In actual fact, yesterday’s flight had no connection with the Rwanda scheme whatsoever, except that it happened to have the same destination. It was a voluntary flight, under a plan unveiled last month, for a single failed asylum seeker, who was paid £3,000 to take the offer. The Rwanda scheme that we’ve been talking about for the last two years is an involuntary programme. It does not apply to failed asylum seekers or even successful ones, but to anyone who arrives in the UK via an unauthorised route. It would send them to Rwanda by force before their claim is processed.
As it happens, Sunak probably can get flights off to Rwanda before the election, but he has not done so here. Instead he has attempted to present a distinct scheme as vindication of his main scheme and – given the timing is so convenient – presumably tabled it for a moment when it would do him the most good. He has then relied on journalists to write it up in a favourable way. They might as well have handed him the pen and allowed him to write it himself.
Sunak is almost as bad at politics as he is at morality. Who exactly is this scheme supposed to appeal to? Obviously, not liberals or progressives, who consider Rwanda an ethical travesty and an abdication of national responsibility. But nor would it appeal to conservatives with animosity towards refugees. How is paying failed asylum seekers – not even successful ones – thousands in taxpayer money, then funding their flight and accommodation, supposed to please this group of voters? How exactly is it meant to appeal to them? Who on earth is it for?
Nor does the voluntary payment make the slightest bit of sense on the point of basic logic. Ministers have spent the last few months insisting that Rwanda is necessary because it is a deterrent. This is their core argument. It will deter people from coming on small boats. Their new argument, as of today, is that Britain is going to publicly pay asylum seekers thousands of pounds to go and live there even if their application fails and then actively promote that fact so it gets as much coverage as possible.
Earlier this week, the Prime Minister was insisting that Rwanda was already having an effect, because media coverage of the scheme was discouraging migrants from trying to get to the UK. It therefore follows that they will read the media coverage he has created today, which would undermine his deterrence policy.
None of it makes sense. It does not even make sense on its own terms. The logic of Monday is incompatible with the logic deployed on Wednesday. How many people can possibly be so bovine and inadequate that they would be convinced by the case the Government is making? It takes us all for fools. And in this, at least, Sunak is evenhanded. He treats reactionary voters as disrespectfully as he treats progressives.
There is a terrible void at the heart of what happened here. There is a specific form of ethical grotesquery in the sight of a government using a human being – any human being, even if they’re getting a cash payment – and their life for a cheap political stunt ahead of local elections, throwing it down on the table as if it were a gambling chip during a poker table.

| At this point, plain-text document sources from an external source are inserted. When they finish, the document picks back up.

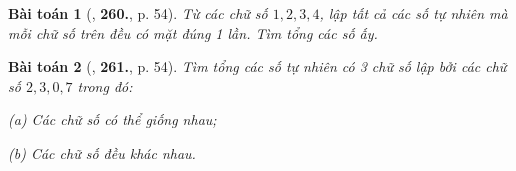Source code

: \documentclass{article}
\numberwithin{equation}{section}
\newtheorem{baitoan}{Bài toán}
\begin{document}
\begin{baitoan}[\cite{Binh_Toan_6_tap_1}, \textbf{260.}, p. 54]
	Từ các chữ số $1,2,3,4$, lập tất cả các số tự nhiên mà mỗi chữ số trên đều có mặt đúng 1 lần. Tìm tổng các số ấy.
\end{baitoan}

\begin{baitoan}[\cite{Binh_Toan_6_tap_1}, \textbf{261.}, p. 54]
	Tìm tổng các số tự nhiên có 3 chữ số lập bởi các chữ số $2,3,0,7$ trong đó:
	\begin{enumerate*}
		\item[(a)] Các chữ số có thể giống nhau;
		\item[(b)] Các chữ số đều khác nhau.
	\end{enumerate*}
\end{baitoan}


\printbibliography[heading=bibintoc]
	
\end{document}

But in fact the moral implications go further than that, further than just this one man and the scenario he is faced with. It lies in the distinction between this voluntary policy and the involuntary one. The people who are removed on flights if the original scheme becomes operational will not be failed asylum seekers, like the individual last night. They will mostly be genuine refugees. How do we know that? Because most people who apply for asylum in the UK are successful.
In 2022, just 24 per cent of asylum applications were refused at the initial decision-making stage. Many of those refusals are then subsequently overturned on appeal. Between 2004 to 2021, 30 per cent of appeals were allowed.
This is the secret the Government does not like to talk about. It’s not hard to see why people’s claims are so often successful. Nearly half of the asylum seekers in British hotels waiting for their case to be heard are from Afghanistan, Eritrea, Iran, Sudan and Syria. These are countries with exceptionally high pass rates – 99 per cent for Eritrea, 98 per cent for Afghanistan. Because those countries are war zones, where people are fleeing death, destruction and persecution.
They are the ones who will be punished by this scheme. Not failed asylum seekers. People who needed our help and will be traumatised instead. For all the nonsense on show today, all the cynicism and media games, that is the moral reality lurking underneath the Prime Minister’s grubby charade.